Question 831437
The ball hits the ground when {{{h=0}}} so we solve
{{{-16t^2+64t+264=0}}}
Dividing both sides of the equation by 8, it becomes
{{{-2t^2+8t+33=0}}}
Using the quadratic formula we find two solutions given by
{{{t = (-8 +- sqrt(8^2-4*(-2)*33 ))/(2*(-2)) }}}
{{{t = (-8 +- sqrt(64+264))/(-4) }}}
{{{t = (-8 +- sqrt(328))/(-4) }}}
{{{t = (8 +- sqrt(328))/4 }}} .
We take {{{t=(8+sqrt(328))/4=(4+sqrt(82))/2}}} because the other solution is negative.
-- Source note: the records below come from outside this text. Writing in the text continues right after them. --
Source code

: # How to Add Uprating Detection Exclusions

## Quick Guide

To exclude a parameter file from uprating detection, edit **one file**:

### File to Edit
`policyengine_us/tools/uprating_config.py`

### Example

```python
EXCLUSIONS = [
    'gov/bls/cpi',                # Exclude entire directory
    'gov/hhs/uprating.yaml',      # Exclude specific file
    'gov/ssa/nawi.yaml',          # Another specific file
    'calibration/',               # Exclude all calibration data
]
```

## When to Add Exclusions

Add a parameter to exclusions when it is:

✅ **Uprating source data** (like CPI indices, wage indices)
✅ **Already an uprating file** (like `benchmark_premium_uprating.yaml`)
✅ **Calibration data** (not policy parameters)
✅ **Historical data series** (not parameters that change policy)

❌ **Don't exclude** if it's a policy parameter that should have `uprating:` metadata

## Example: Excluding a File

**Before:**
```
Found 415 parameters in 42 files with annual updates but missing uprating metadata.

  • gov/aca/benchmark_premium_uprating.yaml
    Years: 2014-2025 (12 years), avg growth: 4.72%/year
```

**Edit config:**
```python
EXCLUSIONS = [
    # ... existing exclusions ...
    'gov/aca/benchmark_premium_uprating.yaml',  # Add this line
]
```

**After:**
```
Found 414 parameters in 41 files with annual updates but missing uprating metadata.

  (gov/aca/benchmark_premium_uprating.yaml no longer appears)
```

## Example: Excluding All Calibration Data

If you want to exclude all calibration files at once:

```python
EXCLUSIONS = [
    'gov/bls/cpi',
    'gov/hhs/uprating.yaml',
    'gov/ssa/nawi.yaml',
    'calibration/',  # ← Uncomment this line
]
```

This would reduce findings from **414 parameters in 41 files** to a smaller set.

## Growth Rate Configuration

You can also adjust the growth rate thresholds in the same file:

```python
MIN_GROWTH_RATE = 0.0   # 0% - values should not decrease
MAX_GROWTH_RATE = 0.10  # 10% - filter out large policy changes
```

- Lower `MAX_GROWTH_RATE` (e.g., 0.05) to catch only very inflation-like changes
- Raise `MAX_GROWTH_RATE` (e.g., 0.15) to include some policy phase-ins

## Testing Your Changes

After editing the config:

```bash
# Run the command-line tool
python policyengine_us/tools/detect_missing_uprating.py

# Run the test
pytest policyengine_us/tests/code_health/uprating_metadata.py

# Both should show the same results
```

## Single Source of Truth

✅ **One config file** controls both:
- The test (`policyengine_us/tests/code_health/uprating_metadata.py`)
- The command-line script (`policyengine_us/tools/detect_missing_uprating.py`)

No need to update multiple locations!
The approximate value is {{{highlight(6.53seconds)}}} .
 
NOTES:
Physics says that the person threw the ball up at an initial speed of
64 ft/sec.
Physics also says that the wording to the problem is wrong, because the equation says that the ball starts at 264 feet over the ground. That would be where the hand of the person standing close to the edge on the top of the building was as the ball left the hand. I would expect that hand to be 3 to 4 feet above the level the person is standing on. The problem did not need to mention the height of the building.